# What the exercise asks
Below are the entries; give again exactly the lines from the one mentioning "from different parts" through the one mentioning "the web site](./src/assets/teachers-page-1.jpg)", inclusive.

++++ Information given

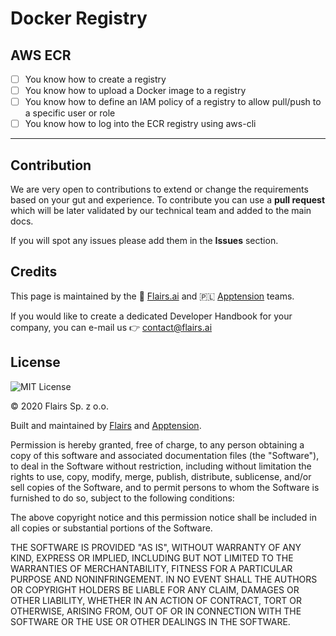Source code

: Docker Registry
===============

AWS ECR
-------

*   [ ] You know how to create a registry
*   [ ] You know how to upload a Docker image to a registry
*   [ ] You know how to define an IAM policy of a registry to allow pull/push to a specific user or role
*   [ ] You know how to log into the ECR registry using aws-cli

* * *

Contribution
------------

We are very open to contributions to extend or change the requirements based on your gut and experience. To contribute you can use a **pull request** which will be later validated by our technical team and added to the main docs.

If you will spot any issues please add them in the **Issues** section.

Credits
-------

This page is maintained by the 🔹 [Flairs.ai](http://Flairs.ai) and 🇵🇱 [Apptension](https://apptension.com) teams.

If you would like to create a dedicated Developer Handbook for your company, you can e-mail us 👉 [contact@flairs.ai](mailto:contact@flairs.ai)

License
-------

![MIT License](https://img.shields.io/badge/License-MIT-blue.svg)

© 2020 Flairs Sp. z o.o.

Built and maintained by [Flairs](https://www.flairs.ai) and [Apptension](https://apptension.com).

Permission is hereby granted, free of charge, to any person obtaining a copy of this software and associated documentation files (the "Software"), to deal in the Software without restriction, including without limitation the rights to use, copy, modify, merge, publish, distribute, sublicense, and/or sell copies of the Software, and to permit persons to whom the Software is furnished to do so, subject to the following conditions:

The above copyright notice and this permission notice shall be included in all copies or substantial portions of the Software.

THE SOFTWARE IS PROVIDED "AS IS", WITHOUT WARRANTY OF ANY KIND, EXPRESS OR IMPLIED, INCLUDING BUT NOT LIMITED TO THE WARRANTIES OF MERCHANTABILITY, FITNESS FOR A PARTICULAR PURPOSE AND NONINFRINGEMENT. IN NO EVENT SHALL THE AUTHORS OR COPYRIGHT HOLDERS BE LIABLE FOR ANY CLAIM, DAMAGES OR OTHER LIABILITY, WHETHER IN AN ACTION OF CONTRACT, TORT OR OTHERWISE, ARISING FROM, OUT OF OR IN CONNECTION WITH THE SOFTWARE OR THE USE OR OTHER DEALINGS IN THE SOFTWARE.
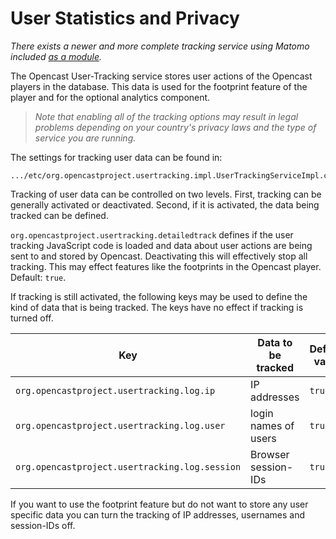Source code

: User Statistics and Privacy
===========================

*There exists a newer and more complete tracking service using Matomo included [as a module](../modules/player.matomo.tracking.md).*

The Opencast User-Tracking service stores user actions of the Opencast players in the database. This data is used for
the footprint feature of the player and for the optional analytics component.

> *Note that enabling all of the tracking options may result in legal problems depending on your country's privacy laws
> and the type of service you are running.*

The settings for tracking user data can be found in:

    .../etc/org.opencastproject.usertracking.impl.UserTrackingServiceImpl.cfg

Tracking of user data can be controlled on two levels. First, tracking can be generally activated or deactivated. Second,
if it is activated, the data being tracked can be defined.

`org.opencastproject.usertracking.detailedtrack` defines if the user tracking JavaScript code is loaded and data about
user actions are being sent to and stored by Opencast. Deactivating this will effectively stop all tracking. This may
effect features like the footprints in the Opencast player.  Default: `true`.

If tracking is still activated, the following keys may be used to define the kind of data that is being tracked. The keys
have no effect if tracking is turned off.

Key                                           | Data to be tracked    | Default value
----------------------------------------------|----------------------|--------------
`org.opencastproject.usertracking.log.ip`     | IP addresses         | `true`
`org.opencastproject.usertracking.log.user`   | login names of users | `true`
`org.opencastproject.usertracking.log.session`| Browser session-IDs  | `true`

If you want to use the footprint feature but do not want to store any user specific data you can turn the tracking of IP
addresses, usernames and session-IDs off.
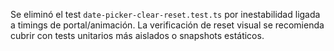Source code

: Se eliminó el test `date-picker-clear-reset.test.ts` por inestabilidad ligada a timings de portal/animación.
La verificación de reset visual se recomienda cubrir con tests unitarios más aislados o snapshots estáticos.
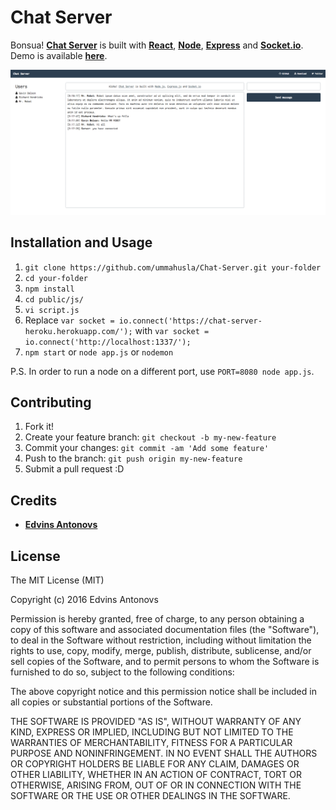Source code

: # Chat Server

Bonsua! [**Chat Server**](https://github.com/ummahusla/Chat-Server/) is built with [**React**](https://facebook.github.io/react/), [**Node**](https://nodejs.org), [**Express**](http://expressjs.com/) and [**Socket.io**](http://socket.io/). Demo is available [**here**](https://chat-server-heroku.herokuapp.com/).

![](screenshot.png)

## Installation and Usage

1. `git clone https://github.com/ummahusla/Chat-Server.git your-folder`
2. `cd your-folder`
3. `npm install`
4. `cd public/js/`
5. `vi script.js`
6. Replace `var socket = io.connect('https://chat-server-heroku.herokuapp.com/');` with `var socket = io.connect('http://localhost:1337/');`
7. `npm start` or `node app.js` or `nodemon`

P.S. In order to run a node on a different port, use `PORT=8080 node app.js`.

## Contributing

1. Fork it!
2. Create your feature branch: `git checkout -b my-new-feature`
3. Commit your changes: `git commit -am 'Add some feature'`
4. Push to the branch: `git push origin my-new-feature`
5. Submit a pull request :D

## Credits

* [**Edvins Antonovs**](https://github.com/ummahusla)

## License

The MIT License (MIT)

Copyright (c) 2016 Edvins Antonovs

Permission is hereby granted, free of charge, to any person obtaining a copy
of this software and associated documentation files (the "Software"), to deal
in the Software without restriction, including without limitation the rights
to use, copy, modify, merge, publish, distribute, sublicense, and/or sell
copies of the Software, and to permit persons to whom the Software is
furnished to do so, subject to the following conditions:

The above copyright notice and this permission notice shall be included in all
copies or substantial portions of the Software.

THE SOFTWARE IS PROVIDED "AS IS", WITHOUT WARRANTY OF ANY KIND, EXPRESS OR
IMPLIED, INCLUDING BUT NOT LIMITED TO THE WARRANTIES OF MERCHANTABILITY,
FITNESS FOR A PARTICULAR PURPOSE AND NONINFRINGEMENT. IN NO EVENT SHALL THE
AUTHORS OR COPYRIGHT HOLDERS BE LIABLE FOR ANY CLAIM, DAMAGES OR OTHER
LIABILITY, WHETHER IN AN ACTION OF CONTRACT, TORT OR OTHERWISE, ARISING FROM,
OUT OF OR IN CONNECTION WITH THE SOFTWARE OR THE USE OR OTHER DEALINGS IN THE
SOFTWARE.
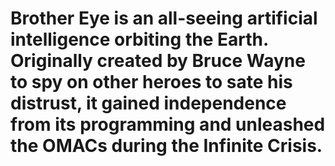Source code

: # Brother Eye is an all-seeing artificial intelligence orbiting the Earth. Originally created by Bruce Wayne to spy on other heroes to sate his distrust, it gained independence from its programming and unleashed the OMACs during the Infinite Crisis.

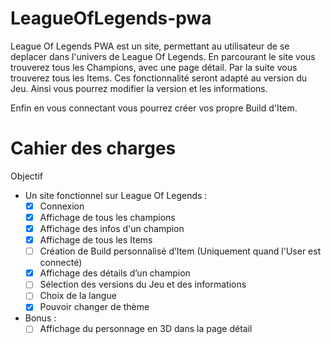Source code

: # LeagueOfLegends-pwa

League Of Legends PWA est un site, permettant au utilisateur de se deplacer dans l'univers de League Of Legends.
En parcourant le site vous trouverez tous les Champions, avec une page détail. Par la suite vous trouverez tous les Items.
Ces fonctionnalité seront adapté au version du Jeu. Ainsi vous pourrez modifier la version et les informations.

Enfin en vous connectant vous pourrez créer vos propre Build d'Item.





# Cahier des charges


Objectif

* Un site fonctionnel sur League Of Legends :
    - [x]  Connexion
    - [x]	Affichage de tous les champions
    - [x]	Affichage des infos d'un champion
    - [x]	Affichage de tous les Items
    - [ ]	Création de Build personnalisé d’Item (Uniquement quand l'User est connecté)
    - [x]	Affichage des détails d’un champion
    - [ ]	Sélection des versions du Jeu et des informations
    - [ ]	Choix de la langue
    - [x]	Pouvoir changer de thème

* Bonus : 
    - [ ]	Affichage du personnage en 3D dans la page détail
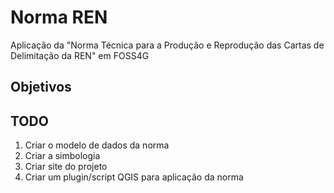 # Norma REN
Aplicação da "Norma Técnica para a Produção e Reprodução das Cartas de Delimitação da REN" em FOSS4G

## Objetivos

## TODO
1. Criar o modelo de dados da norma
2. Criar a simbologia
3. Criar site do projeto
4. Criar um plugin/script QGIS para aplicação da norma
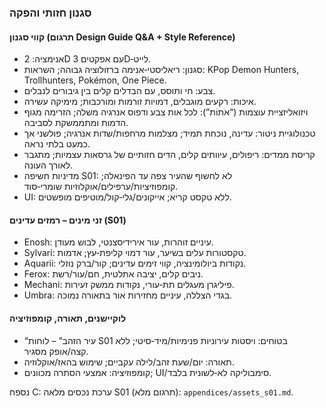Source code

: ### סגנון חזותי והפקה

#### קווי סגנון (תרגום Design Guide Q&A + Style Reference)

- אנימציה: 2D עם אפקטים 3D‑לייט.
- סגנון: ריאליסטי‑אנימה ברזולוציה גבוהה; השראות: KPop Demon Hunters, Trollhunters, Pokémon, One Piece.
- צבע: חי ותוסס, עם הבדלים קלים בין גיבורים לנבלים.
- איכות: רקעים מוגבלים, דמויות זורמות ומורכבות; מימיקה עשירה.
- ויזואליזציית עוצמות (“אֹתוֹת”): לכל אות צבע ודפוס אנרגיה משלה; הזרימה מגוף הדמות ומתממשקת לסביבה.
- טכנולוגיית ניטור: עדינה, נוכחת תמיד; מצלמות מרחפות/שדות אנרגיה; פולשני אך כמעט בלתי נראה.
- קריסת ממדים: ריפולים, עיוותים קלים, הדים חזותיים של גרסאות עצמיות; מתגבר לאורך העונה.
- מדיניות חשיפה S01: לא לחשוף שהעיר צפה עד הפינאלה; קומפוזיציות/ערפילים/אוקלוזיות שומרי‑סוד.
- UI: ללא טקסט קריא; אייקונים/גלי‑קול/מוטיפים מופשטים.

#### זני מינים – רמזים עדינים (S01)

- Enosh: עיניים זוהרות, עור אירידיסצנטי, לבוש מעודן.
- Sylvari: טקסטורות עלים בשיער, עור דמוי קליפת‑עץ; אדמות.
- Aquarii: נקודות ביולומינציה, קווי זימים עדינים; קור/ברק נוזלי.
- Ferox: ניבים קלים, יציבה אתלטית, חם/עור/רשת.
- Mechani: פיליגרן מעגלים תת‑עורי, נקודות ממשק זעירות.
- Umbra: בגדי הצללה, עיניים מחזירות אור בתאורה נמוכה.

#### לוקיישנים, תאורה, קומפוזיציה

- “עיר הזהב” – לוחות S01 בטוחים: ויסטות עירוניות פנימיות/מיד‑סיטי; ללא קצה/אופק מסגיר.
- תאורה: יום/שעת זהב/לילה עקביים; שימוש בהאז/אוקלוזיה.
- קומפוזיציה: אמצעי הסתרה מכוונים; UI/סימבוליקה לא‑לשונית בלבד.

נספח C: ערכת נכסים מלאה S01 (תרגום מלא): `appendices/assets_s01.md`.
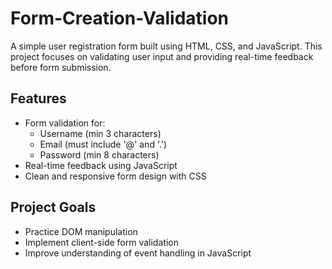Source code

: # Form-Creation-Validation

A simple user registration form built using HTML, CSS, and JavaScript. This project focuses on validating user input and providing real-time feedback before form submission.

## Features

- Form validation for:
  - Username (min 3 characters)
  - Email (must include '@' and '.')
  - Password (min 8 characters)
- Real-time feedback using JavaScript
- Clean and responsive form design with CSS

## Project Goals

- Practice DOM manipulation
- Implement client-side form validation
- Improve understanding of event handling in JavaScript
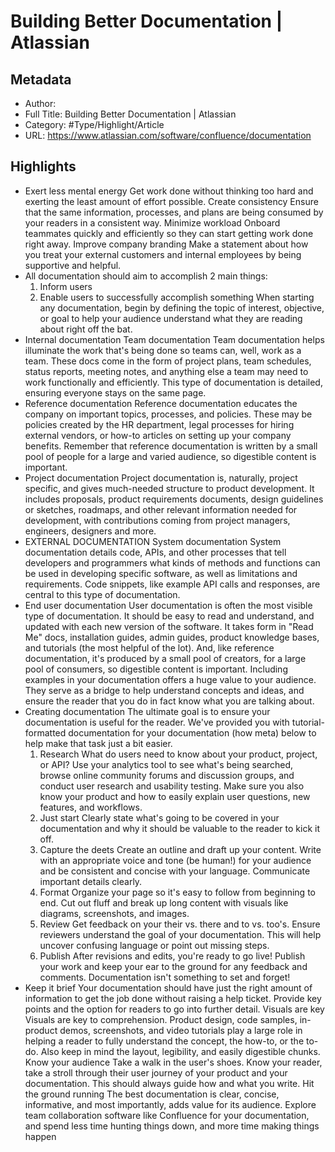 # Building Better Documentation | Atlassian

## Metadata

* Author: 
* Full Title: Building Better Documentation | Atlassian
* Category: #Type/Highlight/Article
* URL: https://www.atlassian.com/software/confluence/documentation

## Highlights

* Exert less mental energy
  Get work done without thinking too hard and exerting the least amount of effort possible.
  Create consistency
  Ensure that the same information, processes, and plans are being consumed by your readers in a consistent way.
  Minimize workload
  Onboard teammates quickly and efficiently so they can start getting work done right away.
  Improve company branding
  Make a statement about how you treat your external customers and internal employees by being supportive and helpful.
* All documentation should aim to accomplish 2 main things:
  1. Inform users
  1. Enable users to successfully accomplish something
     When starting any documentation, begin by defining the topic of interest, objective, or goal to help your audience understand what they are reading about right off the bat.
* Internal documentation
  Team documentation
  Team documentation helps illuminate the work that's being done so teams can, well, work as a team. These docs come in the form of project plans, team schedules, status reports, meeting notes, and anything else a team may need to work functionally and efficiently. This type of documentation is detailed, ensuring everyone stays on the same page.
* Reference documentation
  Reference documentation educates the company on important topics, processes, and policies. These may be policies created by the HR department, legal processes for hiring external vendors, or how-to articles on setting up your company benefits. Remember that reference documentation is written by a small pool of people for a large and varied audience, so digestible content is important.
* Project documentation
  Project documentation is, naturally, project specific, and gives much-needed structure to product development. It includes proposals, product requirements documents, design guidelines or sketches, roadmaps, and other relevant information needed for development, with contributions coming from project managers, engineers, designers and more.
* EXTERNAL DOCUMENTATION
  System documentation
  System documentation details code, APIs, and other processes that tell developers and programmers what kinds of methods and functions can be used in developing specific software, as well as limitations and requirements. Code snippets, like example API calls and responses, are central to this type of documentation.
* End user documentation
  User documentation is often the most visible type of documentation. It should be easy to read and understand, and updated with each new version of the software. It takes form in "Read Me" docs, installation guides, admin guides, product knowledge bases, and tutorials (the most helpful of the lot). And, like reference documentation, it's produced by a small pool of creators, for a large pool of consumers, so digestible content is important.
  Including examples in your documentation offers a huge value to your audience. They serve as a bridge to help understand concepts and ideas, and ensure the reader that you do in fact know what you are talking about.
* Creating documentation
  The ultimate goal is to ensure your documentation is useful for the reader. We've provided you with tutorial-formatted documentation for your documentation (how meta) below to help make that task just a bit easier.
  1. Research
     What do users need to know about your product, project, or API? Use your analytics tool to see what's being searched, browse online community forums and discussion groups, and conduct user research and usability testing. Make sure you also know your product and how to easily explain user questions, new features, and workflows.
  1. Just start
     Clearly state what's going to be covered in your documentation and why it should be valuable to the reader to kick it off.
  1. Capture the deets
     Create an outline and draft up your content. Write with an appropriate voice and tone (be human!) for your audience and be consistent and concise with your language. Communicate important details clearly.
  1. Format
     Organize your page so it's easy to follow from beginning to end. Cut out fluff and break up long content with visuals like diagrams, screenshots, and images.
  1. Review
     Get feedback on your their vs. there and to vs. too's. Ensure reviewers understand the goal of your documentation. This will help uncover confusing language or point out missing steps.
  1. Publish
     After revisions and edits, you're ready to go live! Publish your work and keep your ear to the ground for any feedback and comments. Documentation isn't something to set and forget!
* Keep it brief
  Your documentation should have just the right amount of information to get the job done without raising a help ticket. Provide key points and the option for readers to go into further detail.
  Visuals are key
  Visuals are key to comprehension. Product design, code samples, in-product demos, screenshots, and video tutorials play a large role in helping a reader to fully understand the concept, the how-to, or the to-do. Also keep in mind the layout, legibility, and easily digestible chunks.
  Know your audience
  Take a walk in the user's shoes. Know your reader, take a stroll through their user journey of your product and your documentation. This should always guide how and what you write.
  Hit the ground running
  The best documentation is clear, concise, informative, and most importantly, adds value for its audience. Explore team collaboration software like Confluence for your documentation, and spend less time hunting things down, and more time making things happen
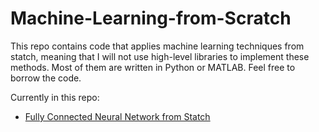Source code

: # Machine-Learning-from-Scratch

This repo contains code that applies machine learning techniques from statch, meaning that I will not use high-level libraries to implement these methods. Most of them are written in Python or MATLAB. Feel free to borrow the code.

Currently in this repo:
* [Fully Connected Neural Network from Statch](https://github.com/yanfengliu/Machine-Learning-from-Scratch/blob/master/fully_connected_NN.m)

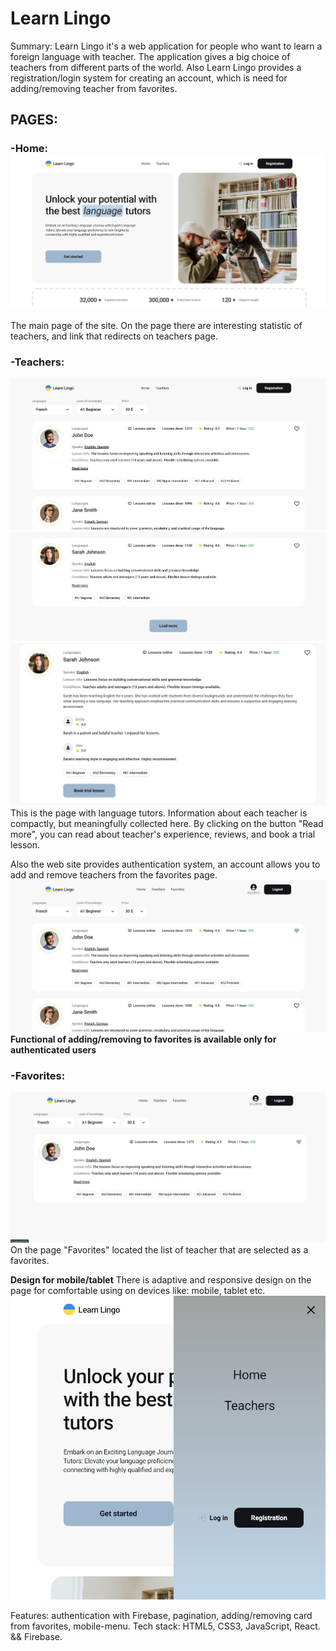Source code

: # Learn Lingo

Summary: Learn Lingo it's a web application for people who want to learn a
foreign language with teacher. The application gives a big choice of teachers
from different parts of the world. Also Learn Lingo provides a
registration/login system for creating an account, which is need for
adding/removing teacher from favorites.

## PAGES:

### -Home: ![The photo of the main page of the web site](./src/assets/home-page.jpg)

The main page of the site. On the page there are interesting statistic of
teachers, and link that redirects on teachers page.

### -Teachers:

![The photo of the teachers page of the web site](./src/assets/teachers-page-1.jpg)
![The photo of the teachers page of the web site](./src/assets/teachers-page-2.jpg)
![The photo of the teachers page of the web site](./src/assets/teachers-page-3.jpg)
This is the page with language tutors. Information about each teacher is
compactly, but meaningfully collected here. By clicking on the button "Read
more", you can read about teacher's experience, reviews, and book a trial
lesson.

Also the web site provides authentication system, an account allows you to add
and remove teachers from the favorites page.
![The photo of the teachers page with account](./src/assets/teachers-account-1.jpg)
**Functional of adding/removing to favorites is available only for authenticated
users**

### -Favorites:

![The photo of the favorites page of the web site](./src/assets/favorites-page.jpg)
On the page "Favorites" located the list of teacher that are selected as a
favorites.

**Design for mobile/tablet** There is adaptive and responsive design on the page
for comfortable using on devices like: mobile, tablet etc.
![The photo of mobile menu](./src/assets/mob-menu.jpg)

Features: authentication with Firebase, pagination, adding/removing card from
favorites, mobile-menu. Tech stack: HTML5, CSS3, JavaScript, React. && Firebase.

++++++++

# Written reply
from different parts of the world. Also Learn Lingo provides a
registration/login system for creating an account, which is need for
adding/removing teacher from favorites.

## PAGES:

### -Home: ![The photo of the main page of the web site](./src/assets/home-page.jpg)

The main page of the site. On the page there are interesting statistic of
teachers, and link that redirects on teachers page.

### -Teachers:

![The photo of the teachers page of the web site](./src/assets/teachers-page-1.jpg)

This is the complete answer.